[Task goal]
Starting at the top of the listing below, copy each line exactly, stopping after the line that contains "of Zurich $\cdot$".

[Materials provided]
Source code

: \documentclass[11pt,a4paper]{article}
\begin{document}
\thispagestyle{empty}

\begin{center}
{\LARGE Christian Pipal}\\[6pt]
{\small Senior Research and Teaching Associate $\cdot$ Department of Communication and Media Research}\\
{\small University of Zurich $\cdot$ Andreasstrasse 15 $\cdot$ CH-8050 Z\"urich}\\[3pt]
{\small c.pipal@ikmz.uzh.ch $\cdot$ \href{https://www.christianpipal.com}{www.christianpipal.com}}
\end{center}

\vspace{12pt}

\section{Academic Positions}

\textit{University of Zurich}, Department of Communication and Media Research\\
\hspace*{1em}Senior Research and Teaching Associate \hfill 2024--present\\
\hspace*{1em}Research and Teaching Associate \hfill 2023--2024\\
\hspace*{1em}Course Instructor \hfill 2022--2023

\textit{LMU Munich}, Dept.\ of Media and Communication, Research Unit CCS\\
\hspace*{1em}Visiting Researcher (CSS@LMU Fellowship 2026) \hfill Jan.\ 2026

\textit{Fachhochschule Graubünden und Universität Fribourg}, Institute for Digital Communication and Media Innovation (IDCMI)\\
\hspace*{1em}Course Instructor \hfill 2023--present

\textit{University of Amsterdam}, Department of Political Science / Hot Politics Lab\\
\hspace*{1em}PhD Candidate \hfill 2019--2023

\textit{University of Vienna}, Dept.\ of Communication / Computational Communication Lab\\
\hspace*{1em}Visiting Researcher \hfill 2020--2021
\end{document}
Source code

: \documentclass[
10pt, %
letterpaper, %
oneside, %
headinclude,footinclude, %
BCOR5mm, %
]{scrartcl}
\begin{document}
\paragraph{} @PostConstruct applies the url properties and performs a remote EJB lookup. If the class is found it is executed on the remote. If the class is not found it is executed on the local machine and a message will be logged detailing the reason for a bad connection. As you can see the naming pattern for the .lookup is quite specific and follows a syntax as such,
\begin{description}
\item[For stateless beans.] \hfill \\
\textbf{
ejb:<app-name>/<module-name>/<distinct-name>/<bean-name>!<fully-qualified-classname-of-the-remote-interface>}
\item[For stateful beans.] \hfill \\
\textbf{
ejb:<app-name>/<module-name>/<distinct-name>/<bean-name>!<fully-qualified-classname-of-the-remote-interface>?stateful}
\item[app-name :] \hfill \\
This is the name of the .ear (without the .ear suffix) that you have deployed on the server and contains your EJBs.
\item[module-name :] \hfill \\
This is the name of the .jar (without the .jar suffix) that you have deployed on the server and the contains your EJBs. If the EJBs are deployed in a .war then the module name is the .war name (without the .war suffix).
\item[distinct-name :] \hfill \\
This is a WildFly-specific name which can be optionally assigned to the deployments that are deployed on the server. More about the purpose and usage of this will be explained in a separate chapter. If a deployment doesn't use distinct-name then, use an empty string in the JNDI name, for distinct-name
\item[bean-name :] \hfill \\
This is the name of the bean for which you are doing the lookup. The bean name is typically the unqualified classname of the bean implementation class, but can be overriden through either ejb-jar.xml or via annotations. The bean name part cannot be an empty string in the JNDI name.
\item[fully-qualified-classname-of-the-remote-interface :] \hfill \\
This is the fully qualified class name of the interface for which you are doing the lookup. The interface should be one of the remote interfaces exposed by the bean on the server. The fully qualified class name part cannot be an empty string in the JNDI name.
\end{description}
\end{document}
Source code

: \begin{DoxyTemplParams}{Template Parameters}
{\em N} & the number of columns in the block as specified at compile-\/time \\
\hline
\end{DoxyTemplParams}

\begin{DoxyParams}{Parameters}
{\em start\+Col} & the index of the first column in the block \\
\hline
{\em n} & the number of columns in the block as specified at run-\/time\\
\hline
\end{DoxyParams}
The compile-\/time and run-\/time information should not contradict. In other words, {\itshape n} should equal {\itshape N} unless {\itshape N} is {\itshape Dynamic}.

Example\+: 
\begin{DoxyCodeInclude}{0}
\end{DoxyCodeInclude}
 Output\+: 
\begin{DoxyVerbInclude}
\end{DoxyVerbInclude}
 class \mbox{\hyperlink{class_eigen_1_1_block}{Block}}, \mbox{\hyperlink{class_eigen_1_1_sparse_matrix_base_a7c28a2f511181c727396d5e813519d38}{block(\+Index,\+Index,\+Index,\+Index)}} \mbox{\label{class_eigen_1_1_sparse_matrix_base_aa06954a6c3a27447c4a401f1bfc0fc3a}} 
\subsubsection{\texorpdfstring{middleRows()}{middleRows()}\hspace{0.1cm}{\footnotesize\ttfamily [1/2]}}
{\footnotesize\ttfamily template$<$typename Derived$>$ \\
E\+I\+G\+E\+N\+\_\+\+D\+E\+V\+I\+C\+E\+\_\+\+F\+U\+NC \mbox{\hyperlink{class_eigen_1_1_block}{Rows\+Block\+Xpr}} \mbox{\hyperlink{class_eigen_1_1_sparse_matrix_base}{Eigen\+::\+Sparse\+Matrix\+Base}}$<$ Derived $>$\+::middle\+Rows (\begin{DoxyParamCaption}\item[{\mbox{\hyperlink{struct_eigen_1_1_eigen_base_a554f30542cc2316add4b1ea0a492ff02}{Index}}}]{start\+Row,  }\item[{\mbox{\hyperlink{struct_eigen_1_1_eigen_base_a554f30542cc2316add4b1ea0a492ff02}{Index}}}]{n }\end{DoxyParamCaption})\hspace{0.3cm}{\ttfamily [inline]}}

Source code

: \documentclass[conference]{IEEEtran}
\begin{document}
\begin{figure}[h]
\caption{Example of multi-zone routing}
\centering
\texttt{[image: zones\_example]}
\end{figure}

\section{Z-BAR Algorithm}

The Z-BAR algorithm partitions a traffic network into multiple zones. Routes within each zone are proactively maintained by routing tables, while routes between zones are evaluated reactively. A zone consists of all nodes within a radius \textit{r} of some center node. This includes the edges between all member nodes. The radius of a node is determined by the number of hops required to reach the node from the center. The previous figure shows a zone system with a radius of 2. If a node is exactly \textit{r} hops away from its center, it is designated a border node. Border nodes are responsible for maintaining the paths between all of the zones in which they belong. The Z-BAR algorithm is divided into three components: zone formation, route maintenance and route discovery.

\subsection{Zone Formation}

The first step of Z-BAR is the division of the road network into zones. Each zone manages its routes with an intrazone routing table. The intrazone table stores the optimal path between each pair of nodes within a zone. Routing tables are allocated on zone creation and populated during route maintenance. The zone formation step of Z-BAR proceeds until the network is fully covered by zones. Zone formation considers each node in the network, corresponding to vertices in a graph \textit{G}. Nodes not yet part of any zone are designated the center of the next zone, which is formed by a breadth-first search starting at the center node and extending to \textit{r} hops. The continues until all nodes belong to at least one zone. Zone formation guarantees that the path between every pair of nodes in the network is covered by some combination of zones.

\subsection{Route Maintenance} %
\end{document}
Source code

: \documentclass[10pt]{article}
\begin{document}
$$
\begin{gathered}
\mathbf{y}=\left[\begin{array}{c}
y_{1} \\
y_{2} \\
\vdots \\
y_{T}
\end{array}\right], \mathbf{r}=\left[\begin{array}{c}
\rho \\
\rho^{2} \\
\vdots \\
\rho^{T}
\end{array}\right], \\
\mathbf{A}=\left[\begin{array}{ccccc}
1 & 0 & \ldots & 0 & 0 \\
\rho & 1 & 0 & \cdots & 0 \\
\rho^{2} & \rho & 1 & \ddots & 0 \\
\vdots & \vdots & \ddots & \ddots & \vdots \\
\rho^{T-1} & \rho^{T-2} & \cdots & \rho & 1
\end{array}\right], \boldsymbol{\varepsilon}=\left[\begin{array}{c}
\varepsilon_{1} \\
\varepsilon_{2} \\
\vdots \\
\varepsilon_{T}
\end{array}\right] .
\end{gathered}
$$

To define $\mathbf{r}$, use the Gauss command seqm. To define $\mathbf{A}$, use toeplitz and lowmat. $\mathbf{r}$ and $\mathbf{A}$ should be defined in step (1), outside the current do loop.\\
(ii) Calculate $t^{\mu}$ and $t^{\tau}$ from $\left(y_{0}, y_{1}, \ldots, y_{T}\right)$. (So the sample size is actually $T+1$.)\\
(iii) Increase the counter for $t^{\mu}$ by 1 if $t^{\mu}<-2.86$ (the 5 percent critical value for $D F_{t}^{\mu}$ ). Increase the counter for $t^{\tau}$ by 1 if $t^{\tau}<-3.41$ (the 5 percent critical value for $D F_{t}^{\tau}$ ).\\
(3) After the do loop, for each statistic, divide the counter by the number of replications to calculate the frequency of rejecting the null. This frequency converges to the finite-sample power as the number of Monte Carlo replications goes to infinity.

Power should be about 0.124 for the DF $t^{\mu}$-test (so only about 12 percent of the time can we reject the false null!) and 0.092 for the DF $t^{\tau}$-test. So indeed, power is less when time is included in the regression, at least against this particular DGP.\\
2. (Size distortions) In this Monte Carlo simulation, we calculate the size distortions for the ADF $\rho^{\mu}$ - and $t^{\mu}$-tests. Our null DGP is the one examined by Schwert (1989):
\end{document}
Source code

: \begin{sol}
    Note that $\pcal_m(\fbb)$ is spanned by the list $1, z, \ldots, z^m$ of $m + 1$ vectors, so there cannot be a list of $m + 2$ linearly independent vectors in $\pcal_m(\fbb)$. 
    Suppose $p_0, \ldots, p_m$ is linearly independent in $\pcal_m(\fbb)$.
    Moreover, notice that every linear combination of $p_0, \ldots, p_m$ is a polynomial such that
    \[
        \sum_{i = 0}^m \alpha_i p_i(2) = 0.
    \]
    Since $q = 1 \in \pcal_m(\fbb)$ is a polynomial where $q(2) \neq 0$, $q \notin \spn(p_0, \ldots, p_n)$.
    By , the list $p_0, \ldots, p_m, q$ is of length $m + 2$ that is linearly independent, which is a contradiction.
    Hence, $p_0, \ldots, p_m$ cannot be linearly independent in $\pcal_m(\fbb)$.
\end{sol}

[Written response]
Source code

: \documentclass[11pt,a4paper]{article}
\begin{document}
\thispagestyle{empty}

\begin{center}
{\LARGE Christian Pipal}\\[6pt]
{\small Senior Research and Teaching Associate $\cdot$ Department of Communication and Media Research}\\
{\small University of Zurich $\cdot$ Andreasstrasse 15 $\cdot$ CH-8050 Z\"urich}\\[3pt]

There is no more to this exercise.